* **YOUR ASSIGNMENT**
Show each line of the data below in which "previous" occurs.

__________

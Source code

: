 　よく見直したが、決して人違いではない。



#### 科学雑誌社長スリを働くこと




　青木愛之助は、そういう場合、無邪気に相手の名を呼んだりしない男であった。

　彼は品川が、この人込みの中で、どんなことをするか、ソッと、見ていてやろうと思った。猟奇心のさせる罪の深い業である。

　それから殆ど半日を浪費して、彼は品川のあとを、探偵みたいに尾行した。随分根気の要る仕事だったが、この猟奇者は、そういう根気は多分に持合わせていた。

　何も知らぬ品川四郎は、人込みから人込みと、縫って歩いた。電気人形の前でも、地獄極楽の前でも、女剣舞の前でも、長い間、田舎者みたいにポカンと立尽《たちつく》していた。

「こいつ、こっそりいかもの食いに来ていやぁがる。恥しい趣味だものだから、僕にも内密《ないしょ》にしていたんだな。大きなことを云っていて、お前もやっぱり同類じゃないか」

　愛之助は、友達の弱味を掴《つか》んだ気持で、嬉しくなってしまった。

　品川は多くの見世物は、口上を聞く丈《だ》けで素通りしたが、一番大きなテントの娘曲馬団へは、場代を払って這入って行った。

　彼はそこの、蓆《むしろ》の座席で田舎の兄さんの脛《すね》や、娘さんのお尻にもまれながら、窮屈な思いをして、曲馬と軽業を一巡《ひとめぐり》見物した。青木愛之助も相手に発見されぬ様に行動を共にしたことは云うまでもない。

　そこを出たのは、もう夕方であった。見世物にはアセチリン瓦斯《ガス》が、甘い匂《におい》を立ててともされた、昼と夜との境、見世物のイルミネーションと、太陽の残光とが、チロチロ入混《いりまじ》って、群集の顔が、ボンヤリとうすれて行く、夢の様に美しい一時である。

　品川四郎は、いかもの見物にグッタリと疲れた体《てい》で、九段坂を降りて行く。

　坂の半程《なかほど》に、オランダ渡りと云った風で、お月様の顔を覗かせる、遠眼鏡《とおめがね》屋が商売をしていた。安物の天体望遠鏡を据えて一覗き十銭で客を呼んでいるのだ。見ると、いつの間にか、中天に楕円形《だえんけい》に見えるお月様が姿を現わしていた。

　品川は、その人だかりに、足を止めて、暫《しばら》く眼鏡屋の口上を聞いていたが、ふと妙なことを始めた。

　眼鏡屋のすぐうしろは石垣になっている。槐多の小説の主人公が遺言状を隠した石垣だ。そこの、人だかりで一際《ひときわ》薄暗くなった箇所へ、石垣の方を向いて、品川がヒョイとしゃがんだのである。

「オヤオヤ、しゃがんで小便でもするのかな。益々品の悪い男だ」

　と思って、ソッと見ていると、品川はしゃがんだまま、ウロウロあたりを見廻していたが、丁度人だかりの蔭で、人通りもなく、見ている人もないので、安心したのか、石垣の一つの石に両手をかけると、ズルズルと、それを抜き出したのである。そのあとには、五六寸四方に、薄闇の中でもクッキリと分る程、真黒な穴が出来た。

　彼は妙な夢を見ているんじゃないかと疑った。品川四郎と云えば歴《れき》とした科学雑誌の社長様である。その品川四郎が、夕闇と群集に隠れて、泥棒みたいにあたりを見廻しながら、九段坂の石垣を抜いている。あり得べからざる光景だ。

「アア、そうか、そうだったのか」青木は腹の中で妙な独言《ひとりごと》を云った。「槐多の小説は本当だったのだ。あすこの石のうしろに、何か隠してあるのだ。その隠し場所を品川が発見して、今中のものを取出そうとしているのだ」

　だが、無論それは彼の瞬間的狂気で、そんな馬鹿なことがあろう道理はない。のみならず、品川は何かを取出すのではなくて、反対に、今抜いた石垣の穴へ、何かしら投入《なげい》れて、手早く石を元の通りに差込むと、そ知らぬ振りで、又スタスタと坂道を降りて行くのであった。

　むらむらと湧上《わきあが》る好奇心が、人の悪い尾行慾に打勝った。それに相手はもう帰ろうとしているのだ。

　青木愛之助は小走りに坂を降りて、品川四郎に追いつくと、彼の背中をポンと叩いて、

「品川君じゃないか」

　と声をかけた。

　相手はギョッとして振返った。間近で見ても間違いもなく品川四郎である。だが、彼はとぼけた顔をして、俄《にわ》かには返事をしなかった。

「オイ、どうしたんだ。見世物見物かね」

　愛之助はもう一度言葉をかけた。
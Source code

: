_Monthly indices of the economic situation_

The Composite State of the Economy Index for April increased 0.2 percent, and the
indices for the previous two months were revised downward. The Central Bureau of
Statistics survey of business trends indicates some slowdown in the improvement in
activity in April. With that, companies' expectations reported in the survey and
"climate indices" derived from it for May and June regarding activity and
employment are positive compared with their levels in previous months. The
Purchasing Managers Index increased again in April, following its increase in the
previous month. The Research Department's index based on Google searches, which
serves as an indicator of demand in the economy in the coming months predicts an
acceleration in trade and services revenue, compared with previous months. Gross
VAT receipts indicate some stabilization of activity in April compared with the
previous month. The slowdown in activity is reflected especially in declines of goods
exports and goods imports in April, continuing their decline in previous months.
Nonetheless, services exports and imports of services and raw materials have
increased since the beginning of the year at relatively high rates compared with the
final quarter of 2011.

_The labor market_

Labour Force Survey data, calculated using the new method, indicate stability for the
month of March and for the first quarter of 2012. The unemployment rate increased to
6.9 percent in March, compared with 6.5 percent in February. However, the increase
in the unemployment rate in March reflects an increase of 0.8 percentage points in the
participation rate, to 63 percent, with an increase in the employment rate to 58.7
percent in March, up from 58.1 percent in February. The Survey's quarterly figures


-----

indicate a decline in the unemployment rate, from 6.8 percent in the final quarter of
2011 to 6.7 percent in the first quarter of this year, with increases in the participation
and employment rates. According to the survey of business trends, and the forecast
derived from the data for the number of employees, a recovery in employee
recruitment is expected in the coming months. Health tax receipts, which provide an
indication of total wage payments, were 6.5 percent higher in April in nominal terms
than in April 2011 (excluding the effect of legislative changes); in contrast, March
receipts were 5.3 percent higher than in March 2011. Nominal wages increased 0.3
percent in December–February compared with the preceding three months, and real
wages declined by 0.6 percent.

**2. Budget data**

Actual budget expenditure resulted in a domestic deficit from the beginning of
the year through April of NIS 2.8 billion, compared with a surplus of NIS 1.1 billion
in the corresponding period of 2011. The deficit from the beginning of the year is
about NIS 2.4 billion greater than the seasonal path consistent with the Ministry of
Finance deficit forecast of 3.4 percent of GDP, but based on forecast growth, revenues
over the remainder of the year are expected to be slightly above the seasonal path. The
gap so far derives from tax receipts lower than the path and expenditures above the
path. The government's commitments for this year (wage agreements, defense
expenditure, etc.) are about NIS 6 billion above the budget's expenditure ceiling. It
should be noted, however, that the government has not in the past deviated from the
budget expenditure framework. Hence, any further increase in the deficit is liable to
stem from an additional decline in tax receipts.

__________

* **ANSWER TO THIS EXERCISE**
indices for the previous two months were revised downward. The Central Bureau of
employment are positive compared with their levels in previous months. The
previous month. The Research Department's index based on Google searches, which
acceleration in trade and services revenue, compared with previous months. Gross
previous month. The slowdown in activity is reflected especially in declines of goods
exports and goods imports in April, continuing their decline in previous months.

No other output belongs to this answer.